→ Activity
Locate the string "which" in the records below. Copy every line where it occurs.

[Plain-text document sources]
────────

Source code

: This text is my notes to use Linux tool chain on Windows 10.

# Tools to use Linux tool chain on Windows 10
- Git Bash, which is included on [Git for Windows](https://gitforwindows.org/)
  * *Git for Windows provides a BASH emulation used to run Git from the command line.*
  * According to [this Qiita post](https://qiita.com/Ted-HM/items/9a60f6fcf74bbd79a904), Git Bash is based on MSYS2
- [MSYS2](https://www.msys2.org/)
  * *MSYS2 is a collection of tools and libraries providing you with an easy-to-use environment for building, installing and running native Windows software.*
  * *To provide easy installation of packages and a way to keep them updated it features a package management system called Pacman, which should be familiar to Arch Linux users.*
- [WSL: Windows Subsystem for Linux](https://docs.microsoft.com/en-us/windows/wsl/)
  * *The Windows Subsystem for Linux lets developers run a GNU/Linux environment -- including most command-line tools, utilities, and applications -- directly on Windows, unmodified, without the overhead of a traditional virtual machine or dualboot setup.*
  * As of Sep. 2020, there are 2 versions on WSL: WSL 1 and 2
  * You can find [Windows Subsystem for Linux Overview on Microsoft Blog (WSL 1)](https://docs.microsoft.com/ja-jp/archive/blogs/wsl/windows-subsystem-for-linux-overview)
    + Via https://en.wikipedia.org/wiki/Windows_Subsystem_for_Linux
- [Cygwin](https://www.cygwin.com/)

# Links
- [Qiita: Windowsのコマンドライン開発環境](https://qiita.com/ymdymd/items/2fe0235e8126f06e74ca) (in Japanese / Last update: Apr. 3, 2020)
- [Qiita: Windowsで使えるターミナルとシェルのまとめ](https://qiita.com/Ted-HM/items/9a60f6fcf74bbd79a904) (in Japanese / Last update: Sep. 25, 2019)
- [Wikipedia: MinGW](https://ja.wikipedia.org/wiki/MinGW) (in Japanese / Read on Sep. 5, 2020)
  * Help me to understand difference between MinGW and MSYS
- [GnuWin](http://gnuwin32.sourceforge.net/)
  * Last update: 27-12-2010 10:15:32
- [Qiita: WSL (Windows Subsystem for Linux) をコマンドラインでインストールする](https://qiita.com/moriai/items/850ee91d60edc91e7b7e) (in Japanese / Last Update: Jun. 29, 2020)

────────

→ Response below
- Git Bash, which is included on [Git for Windows](https://gitforwindows.org/)
  * *To provide easy installation of packages and a way to keep them updated it features a package management system called Pacman, which should be familiar to Arch Linux users.*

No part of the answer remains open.